> [DIRECTIONS]
Stop after the line that contains "BE | BE | BE |"; until then, restate each line of the entries word for word from the very first.

____ AVAILABLE DATA

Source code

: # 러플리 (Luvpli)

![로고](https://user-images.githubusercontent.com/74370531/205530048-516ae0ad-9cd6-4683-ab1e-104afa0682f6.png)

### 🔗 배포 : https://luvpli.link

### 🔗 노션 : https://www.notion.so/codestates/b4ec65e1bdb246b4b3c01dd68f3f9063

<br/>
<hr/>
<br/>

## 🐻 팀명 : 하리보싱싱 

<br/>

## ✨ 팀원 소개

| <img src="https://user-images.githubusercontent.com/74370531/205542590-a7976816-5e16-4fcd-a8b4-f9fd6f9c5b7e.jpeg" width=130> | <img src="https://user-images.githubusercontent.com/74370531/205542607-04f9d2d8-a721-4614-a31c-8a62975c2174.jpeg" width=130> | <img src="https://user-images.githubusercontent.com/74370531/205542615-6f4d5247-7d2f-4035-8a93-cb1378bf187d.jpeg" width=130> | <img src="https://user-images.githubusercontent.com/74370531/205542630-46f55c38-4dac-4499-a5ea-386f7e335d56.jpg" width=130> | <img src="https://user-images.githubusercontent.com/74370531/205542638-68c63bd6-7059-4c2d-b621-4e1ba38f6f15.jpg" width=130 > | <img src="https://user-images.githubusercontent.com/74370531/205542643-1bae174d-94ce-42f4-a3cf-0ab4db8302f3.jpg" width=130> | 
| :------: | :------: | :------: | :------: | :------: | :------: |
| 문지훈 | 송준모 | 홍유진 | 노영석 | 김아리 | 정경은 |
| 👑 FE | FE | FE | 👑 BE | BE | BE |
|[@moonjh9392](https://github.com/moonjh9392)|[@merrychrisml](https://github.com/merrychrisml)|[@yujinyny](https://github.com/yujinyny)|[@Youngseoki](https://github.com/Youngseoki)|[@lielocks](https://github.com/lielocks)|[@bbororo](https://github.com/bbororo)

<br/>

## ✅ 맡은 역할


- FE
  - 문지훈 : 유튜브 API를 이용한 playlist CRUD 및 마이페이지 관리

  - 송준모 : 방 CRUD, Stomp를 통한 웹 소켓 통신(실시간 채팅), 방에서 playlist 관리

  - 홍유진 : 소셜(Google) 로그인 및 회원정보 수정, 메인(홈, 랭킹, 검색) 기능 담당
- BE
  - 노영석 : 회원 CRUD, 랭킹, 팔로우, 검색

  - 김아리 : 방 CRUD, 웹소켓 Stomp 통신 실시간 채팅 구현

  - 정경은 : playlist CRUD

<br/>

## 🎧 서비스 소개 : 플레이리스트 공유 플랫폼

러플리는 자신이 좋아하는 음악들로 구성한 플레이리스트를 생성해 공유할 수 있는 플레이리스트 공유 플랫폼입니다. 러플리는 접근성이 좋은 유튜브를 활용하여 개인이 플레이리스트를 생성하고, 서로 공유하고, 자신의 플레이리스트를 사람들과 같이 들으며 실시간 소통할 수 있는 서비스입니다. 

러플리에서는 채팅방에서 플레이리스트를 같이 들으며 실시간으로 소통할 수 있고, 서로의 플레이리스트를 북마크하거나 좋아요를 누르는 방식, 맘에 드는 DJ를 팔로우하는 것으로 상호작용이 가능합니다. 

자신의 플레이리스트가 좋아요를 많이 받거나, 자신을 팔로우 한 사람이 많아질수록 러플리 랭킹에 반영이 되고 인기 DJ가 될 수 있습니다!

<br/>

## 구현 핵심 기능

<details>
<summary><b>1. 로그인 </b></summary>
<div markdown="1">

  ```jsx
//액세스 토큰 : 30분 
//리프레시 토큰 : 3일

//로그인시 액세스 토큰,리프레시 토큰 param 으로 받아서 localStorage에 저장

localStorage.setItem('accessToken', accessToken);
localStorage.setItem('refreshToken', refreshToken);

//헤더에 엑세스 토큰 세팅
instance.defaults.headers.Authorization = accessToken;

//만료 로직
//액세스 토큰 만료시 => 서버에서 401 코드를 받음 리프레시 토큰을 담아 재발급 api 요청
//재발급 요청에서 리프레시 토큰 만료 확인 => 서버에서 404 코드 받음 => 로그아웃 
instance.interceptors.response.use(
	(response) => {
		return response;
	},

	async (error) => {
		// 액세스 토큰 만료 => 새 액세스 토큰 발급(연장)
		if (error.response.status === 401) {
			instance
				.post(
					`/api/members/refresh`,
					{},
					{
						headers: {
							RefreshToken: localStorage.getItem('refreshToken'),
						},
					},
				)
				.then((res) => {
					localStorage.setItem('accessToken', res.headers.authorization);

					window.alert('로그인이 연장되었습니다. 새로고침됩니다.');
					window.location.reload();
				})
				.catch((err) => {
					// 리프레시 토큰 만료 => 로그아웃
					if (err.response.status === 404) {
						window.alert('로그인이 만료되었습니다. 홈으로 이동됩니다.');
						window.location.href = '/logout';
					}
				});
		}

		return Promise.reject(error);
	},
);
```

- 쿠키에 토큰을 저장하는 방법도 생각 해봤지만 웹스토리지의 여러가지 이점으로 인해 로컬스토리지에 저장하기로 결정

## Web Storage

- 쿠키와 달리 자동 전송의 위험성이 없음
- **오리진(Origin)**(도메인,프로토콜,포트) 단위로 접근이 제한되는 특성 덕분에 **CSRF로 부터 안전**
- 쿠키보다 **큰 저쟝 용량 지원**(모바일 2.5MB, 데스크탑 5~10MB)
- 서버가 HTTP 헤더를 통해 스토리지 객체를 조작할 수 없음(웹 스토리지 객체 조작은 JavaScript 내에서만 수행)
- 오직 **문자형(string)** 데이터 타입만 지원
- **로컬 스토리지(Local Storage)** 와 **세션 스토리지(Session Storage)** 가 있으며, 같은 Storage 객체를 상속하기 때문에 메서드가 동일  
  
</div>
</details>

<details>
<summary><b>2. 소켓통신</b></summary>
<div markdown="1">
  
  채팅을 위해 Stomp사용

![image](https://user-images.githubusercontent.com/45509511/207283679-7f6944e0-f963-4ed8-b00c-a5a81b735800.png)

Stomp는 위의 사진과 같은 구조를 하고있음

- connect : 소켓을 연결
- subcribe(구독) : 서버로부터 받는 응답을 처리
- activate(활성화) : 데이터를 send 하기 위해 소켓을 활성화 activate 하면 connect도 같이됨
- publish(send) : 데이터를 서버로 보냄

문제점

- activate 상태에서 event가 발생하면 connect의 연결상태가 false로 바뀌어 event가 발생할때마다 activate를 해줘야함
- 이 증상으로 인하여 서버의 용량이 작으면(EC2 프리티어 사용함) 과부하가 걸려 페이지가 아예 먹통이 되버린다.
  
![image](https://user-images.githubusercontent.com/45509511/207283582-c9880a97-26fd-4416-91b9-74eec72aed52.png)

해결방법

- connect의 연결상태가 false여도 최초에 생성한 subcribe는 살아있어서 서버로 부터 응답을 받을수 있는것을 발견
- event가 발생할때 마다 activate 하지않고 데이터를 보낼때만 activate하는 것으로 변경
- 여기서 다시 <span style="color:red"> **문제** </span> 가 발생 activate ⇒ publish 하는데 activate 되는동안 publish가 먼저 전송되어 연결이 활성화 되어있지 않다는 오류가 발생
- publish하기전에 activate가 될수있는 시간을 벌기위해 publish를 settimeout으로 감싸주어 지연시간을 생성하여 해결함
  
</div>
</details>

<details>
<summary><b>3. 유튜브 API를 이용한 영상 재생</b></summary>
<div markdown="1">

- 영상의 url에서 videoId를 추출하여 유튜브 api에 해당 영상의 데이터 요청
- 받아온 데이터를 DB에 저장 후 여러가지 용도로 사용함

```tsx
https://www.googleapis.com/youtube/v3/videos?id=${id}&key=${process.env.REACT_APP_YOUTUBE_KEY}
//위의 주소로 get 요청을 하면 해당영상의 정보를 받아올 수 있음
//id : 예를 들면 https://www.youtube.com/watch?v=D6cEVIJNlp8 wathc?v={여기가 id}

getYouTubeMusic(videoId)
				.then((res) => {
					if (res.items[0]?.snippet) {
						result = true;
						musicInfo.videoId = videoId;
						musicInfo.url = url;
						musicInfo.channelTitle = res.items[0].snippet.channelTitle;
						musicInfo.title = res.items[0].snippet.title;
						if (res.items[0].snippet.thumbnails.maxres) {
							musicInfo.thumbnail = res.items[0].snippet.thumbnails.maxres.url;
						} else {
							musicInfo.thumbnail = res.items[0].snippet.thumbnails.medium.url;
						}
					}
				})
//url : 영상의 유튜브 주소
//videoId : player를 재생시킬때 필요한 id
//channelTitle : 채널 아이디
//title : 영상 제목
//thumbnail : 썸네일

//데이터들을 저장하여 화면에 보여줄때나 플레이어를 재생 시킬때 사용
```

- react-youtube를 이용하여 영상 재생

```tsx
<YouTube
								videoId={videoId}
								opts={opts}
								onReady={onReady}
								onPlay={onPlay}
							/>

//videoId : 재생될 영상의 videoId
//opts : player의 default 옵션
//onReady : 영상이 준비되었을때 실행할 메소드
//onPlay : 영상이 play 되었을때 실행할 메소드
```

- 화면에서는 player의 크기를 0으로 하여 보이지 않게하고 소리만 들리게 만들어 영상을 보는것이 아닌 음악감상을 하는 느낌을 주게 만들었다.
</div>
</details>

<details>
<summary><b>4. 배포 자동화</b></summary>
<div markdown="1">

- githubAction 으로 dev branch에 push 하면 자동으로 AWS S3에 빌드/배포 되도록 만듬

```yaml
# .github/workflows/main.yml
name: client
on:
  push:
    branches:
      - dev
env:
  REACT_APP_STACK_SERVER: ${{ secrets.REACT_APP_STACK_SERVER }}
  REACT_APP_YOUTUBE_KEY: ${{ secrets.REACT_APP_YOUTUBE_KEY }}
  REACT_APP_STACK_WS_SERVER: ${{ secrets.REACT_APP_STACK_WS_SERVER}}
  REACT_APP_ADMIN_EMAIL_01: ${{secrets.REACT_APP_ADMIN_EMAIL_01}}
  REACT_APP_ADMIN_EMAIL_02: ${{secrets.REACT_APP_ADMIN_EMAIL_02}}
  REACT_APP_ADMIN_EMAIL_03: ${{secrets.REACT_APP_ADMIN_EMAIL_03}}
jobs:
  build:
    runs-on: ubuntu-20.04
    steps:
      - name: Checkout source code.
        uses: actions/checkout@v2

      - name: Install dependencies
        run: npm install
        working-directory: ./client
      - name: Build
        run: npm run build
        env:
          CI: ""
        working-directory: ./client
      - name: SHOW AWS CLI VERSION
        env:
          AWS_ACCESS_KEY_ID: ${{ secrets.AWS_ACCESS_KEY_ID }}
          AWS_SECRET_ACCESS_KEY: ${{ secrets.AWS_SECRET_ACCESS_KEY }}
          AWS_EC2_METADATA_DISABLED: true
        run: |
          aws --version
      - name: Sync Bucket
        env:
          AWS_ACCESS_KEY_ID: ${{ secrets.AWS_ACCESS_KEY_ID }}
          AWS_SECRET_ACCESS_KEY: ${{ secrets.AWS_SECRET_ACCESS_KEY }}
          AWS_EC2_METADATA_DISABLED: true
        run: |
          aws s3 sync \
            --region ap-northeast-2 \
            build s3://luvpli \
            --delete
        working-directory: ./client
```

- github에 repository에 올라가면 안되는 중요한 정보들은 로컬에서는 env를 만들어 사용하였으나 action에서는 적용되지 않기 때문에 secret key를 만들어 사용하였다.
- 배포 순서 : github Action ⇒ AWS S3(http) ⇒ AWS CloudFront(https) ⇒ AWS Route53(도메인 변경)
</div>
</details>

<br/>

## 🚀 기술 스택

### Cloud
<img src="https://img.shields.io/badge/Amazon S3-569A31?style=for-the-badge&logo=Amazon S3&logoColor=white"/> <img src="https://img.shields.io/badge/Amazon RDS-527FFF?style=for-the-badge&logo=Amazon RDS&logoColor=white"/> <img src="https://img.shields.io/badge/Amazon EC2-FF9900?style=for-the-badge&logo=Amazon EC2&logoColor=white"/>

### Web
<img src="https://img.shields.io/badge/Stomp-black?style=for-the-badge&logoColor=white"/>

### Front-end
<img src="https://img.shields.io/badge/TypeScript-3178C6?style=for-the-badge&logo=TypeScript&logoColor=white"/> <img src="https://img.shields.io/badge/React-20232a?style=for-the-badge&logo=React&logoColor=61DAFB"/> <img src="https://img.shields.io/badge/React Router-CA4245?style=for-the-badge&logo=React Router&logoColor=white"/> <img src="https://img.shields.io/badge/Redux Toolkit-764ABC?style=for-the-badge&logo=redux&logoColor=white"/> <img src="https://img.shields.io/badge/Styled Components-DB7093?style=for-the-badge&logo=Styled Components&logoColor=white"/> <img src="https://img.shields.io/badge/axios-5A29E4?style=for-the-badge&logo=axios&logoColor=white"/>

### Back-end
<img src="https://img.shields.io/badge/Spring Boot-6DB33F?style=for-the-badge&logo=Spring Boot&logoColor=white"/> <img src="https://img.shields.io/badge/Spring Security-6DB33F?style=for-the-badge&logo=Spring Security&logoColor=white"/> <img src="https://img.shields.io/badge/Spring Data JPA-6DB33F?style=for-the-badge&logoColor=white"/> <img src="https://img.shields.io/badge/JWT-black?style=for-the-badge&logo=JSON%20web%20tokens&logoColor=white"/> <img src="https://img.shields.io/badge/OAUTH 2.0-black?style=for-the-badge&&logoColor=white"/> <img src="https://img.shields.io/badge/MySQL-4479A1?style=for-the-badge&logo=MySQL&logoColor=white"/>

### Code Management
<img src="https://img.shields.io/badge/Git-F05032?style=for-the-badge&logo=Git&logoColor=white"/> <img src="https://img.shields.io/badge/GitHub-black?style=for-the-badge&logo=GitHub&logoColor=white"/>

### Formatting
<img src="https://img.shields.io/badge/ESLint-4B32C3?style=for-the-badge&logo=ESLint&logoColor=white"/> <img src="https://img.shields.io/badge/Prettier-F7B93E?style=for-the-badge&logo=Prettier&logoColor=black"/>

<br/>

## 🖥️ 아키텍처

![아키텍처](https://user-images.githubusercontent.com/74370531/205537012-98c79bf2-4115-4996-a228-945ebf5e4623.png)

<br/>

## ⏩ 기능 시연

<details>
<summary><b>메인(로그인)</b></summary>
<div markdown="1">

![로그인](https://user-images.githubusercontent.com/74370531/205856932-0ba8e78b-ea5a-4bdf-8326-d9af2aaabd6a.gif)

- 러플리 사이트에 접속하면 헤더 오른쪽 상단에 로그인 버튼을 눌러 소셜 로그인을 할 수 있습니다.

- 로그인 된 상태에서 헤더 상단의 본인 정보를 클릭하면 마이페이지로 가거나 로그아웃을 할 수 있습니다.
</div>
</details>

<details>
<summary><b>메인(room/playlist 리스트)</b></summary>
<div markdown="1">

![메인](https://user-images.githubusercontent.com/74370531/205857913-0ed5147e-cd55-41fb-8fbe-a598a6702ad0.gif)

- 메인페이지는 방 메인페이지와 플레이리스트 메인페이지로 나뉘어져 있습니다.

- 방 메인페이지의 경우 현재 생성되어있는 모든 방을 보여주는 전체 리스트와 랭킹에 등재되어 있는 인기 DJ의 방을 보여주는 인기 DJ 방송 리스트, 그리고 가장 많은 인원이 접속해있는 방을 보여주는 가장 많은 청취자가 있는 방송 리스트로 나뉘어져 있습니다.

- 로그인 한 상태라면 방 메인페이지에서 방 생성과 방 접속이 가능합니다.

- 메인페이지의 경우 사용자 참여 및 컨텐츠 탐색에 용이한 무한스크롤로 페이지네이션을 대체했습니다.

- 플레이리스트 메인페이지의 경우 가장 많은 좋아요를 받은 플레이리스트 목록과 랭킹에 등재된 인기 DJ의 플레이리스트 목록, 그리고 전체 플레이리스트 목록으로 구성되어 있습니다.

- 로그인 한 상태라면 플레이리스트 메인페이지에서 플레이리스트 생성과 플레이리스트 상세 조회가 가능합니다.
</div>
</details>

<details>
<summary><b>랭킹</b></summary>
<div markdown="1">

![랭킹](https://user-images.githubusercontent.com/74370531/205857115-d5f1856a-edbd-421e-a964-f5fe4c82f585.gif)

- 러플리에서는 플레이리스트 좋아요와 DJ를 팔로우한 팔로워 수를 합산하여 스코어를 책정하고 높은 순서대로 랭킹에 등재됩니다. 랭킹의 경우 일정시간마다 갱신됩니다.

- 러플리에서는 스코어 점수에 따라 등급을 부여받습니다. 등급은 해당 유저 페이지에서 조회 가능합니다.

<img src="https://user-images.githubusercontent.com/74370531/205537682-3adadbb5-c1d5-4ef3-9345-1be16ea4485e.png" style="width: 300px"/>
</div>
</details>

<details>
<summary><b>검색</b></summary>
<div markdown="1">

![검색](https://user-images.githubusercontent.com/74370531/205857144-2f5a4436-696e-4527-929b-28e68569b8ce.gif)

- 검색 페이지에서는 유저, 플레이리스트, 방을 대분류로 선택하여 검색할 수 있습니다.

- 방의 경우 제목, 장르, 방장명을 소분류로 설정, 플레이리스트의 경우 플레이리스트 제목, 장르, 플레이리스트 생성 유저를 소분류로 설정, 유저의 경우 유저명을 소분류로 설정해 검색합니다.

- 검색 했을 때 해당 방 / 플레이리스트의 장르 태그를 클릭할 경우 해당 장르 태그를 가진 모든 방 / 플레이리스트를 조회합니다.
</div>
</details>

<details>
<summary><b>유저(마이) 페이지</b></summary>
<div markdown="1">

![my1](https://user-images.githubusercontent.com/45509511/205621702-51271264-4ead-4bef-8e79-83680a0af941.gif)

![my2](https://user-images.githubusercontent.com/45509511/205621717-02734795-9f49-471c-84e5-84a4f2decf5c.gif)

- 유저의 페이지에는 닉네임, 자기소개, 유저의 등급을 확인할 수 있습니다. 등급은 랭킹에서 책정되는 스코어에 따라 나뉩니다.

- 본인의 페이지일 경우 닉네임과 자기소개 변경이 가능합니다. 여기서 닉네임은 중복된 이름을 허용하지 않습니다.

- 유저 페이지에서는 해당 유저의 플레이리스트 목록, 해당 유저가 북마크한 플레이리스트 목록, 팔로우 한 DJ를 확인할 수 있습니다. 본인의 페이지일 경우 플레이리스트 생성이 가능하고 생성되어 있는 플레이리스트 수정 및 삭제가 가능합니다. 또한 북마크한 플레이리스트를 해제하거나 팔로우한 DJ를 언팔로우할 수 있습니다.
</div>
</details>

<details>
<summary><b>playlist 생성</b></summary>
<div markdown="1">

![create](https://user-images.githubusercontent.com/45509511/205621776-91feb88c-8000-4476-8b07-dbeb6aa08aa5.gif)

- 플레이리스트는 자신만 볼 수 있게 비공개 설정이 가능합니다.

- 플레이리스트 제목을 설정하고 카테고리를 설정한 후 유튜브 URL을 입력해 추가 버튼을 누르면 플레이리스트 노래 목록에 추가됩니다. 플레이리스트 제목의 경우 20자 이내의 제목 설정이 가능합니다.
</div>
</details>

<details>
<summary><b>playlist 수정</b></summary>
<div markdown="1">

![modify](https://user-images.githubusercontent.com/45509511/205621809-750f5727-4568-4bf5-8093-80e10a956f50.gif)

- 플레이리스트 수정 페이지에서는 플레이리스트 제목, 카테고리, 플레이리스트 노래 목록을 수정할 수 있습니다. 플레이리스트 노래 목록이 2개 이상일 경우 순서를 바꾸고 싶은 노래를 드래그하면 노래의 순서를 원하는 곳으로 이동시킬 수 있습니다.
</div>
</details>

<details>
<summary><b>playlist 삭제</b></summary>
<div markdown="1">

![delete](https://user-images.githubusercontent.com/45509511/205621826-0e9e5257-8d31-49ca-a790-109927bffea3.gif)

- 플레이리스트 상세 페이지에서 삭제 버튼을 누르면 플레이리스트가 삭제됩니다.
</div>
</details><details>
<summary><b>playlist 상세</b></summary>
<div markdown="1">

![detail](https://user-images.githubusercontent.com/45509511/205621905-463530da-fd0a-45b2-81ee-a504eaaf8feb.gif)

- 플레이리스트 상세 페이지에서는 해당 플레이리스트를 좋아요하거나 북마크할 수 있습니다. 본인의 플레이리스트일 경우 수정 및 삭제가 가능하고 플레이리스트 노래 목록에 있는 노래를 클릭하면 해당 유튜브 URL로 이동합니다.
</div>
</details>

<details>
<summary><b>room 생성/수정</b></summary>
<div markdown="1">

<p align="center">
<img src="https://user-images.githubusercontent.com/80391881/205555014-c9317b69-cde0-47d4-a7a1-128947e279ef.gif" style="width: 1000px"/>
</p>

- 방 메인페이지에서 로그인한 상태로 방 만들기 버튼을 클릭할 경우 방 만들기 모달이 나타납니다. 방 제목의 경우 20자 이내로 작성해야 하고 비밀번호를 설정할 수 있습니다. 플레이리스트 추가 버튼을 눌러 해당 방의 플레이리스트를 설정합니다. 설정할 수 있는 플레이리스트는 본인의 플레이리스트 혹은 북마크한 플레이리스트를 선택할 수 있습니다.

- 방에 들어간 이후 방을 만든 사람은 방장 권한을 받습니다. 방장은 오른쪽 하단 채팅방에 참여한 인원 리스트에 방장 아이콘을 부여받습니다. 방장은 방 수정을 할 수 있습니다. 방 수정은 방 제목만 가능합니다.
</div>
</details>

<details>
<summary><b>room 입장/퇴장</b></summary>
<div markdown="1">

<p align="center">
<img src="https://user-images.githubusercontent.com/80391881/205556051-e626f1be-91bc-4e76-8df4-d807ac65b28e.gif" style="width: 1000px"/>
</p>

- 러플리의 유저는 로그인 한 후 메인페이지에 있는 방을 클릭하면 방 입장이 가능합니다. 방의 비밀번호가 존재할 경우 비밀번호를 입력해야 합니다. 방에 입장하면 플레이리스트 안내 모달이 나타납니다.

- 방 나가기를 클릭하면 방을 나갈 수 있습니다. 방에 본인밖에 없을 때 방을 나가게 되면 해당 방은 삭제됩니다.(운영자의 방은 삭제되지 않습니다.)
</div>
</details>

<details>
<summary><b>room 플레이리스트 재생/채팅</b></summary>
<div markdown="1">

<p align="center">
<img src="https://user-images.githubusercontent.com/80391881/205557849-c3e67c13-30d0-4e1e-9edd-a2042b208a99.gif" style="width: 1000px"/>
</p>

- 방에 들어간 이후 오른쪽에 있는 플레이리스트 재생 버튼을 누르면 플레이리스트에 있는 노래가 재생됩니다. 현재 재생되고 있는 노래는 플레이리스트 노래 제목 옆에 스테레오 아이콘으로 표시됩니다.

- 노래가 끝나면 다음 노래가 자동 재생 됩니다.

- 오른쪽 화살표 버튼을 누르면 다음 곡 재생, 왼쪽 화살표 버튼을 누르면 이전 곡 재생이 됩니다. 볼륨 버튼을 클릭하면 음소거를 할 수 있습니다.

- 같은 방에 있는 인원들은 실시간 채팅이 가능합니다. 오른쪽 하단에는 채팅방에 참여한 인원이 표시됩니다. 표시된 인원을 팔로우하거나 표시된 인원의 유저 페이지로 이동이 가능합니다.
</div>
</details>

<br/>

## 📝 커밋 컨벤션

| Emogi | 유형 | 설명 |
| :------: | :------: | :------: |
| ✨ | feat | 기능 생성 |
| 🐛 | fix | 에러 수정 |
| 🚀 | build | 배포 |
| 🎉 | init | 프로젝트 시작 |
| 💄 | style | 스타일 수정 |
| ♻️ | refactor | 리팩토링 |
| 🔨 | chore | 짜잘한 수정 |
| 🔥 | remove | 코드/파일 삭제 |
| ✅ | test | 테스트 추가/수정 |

________

> [SOLUTION]
Source code

: # 러플리 (Luvpli)

![로고](https://user-images.githubusercontent.com/74370531/205530048-516ae0ad-9cd6-4683-ab1e-104afa0682f6.png)

### 🔗 배포 : https://luvpli.link

### 🔗 노션 : https://www.notion.so/codestates/b4ec65e1bdb246b4b3c01dd68f3f9063

<br/>
<hr/>
<br/>

## 🐻 팀명 : 하리보싱싱 

<br/>

## ✨ 팀원 소개

| <img src="https://user-images.githubusercontent.com/74370531/205542590-a7976816-5e16-4fcd-a8b4-f9fd6f9c5b7e.jpeg" width=130> | <img src="https://user-images.githubusercontent.com/74370531/205542607-04f9d2d8-a721-4614-a31c-8a62975c2174.jpeg" width=130> | <img src="https://user-images.githubusercontent.com/74370531/205542615-6f4d5247-7d2f-4035-8a93-cb1378bf187d.jpeg" width=130> | <img src="https://user-images.githubusercontent.com/74370531/205542630-46f55c38-4dac-4499-a5ea-386f7e335d56.jpg" width=130> | <img src="https://user-images.githubusercontent.com/74370531/205542638-68c63bd6-7059-4c2d-b621-4e1ba38f6f15.jpg" width=130 > | <img src="https://user-images.githubusercontent.com/74370531/205542643-1bae174d-94ce-42f4-a3cf-0ab4db8302f3.jpg" width=130> | 
| :------: | :------: | :------: | :------: | :------: | :------: |
| 문지훈 | 송준모 | 홍유진 | 노영석 | 김아리 | 정경은 |
| 👑 FE | FE | FE | 👑 BE | BE | BE |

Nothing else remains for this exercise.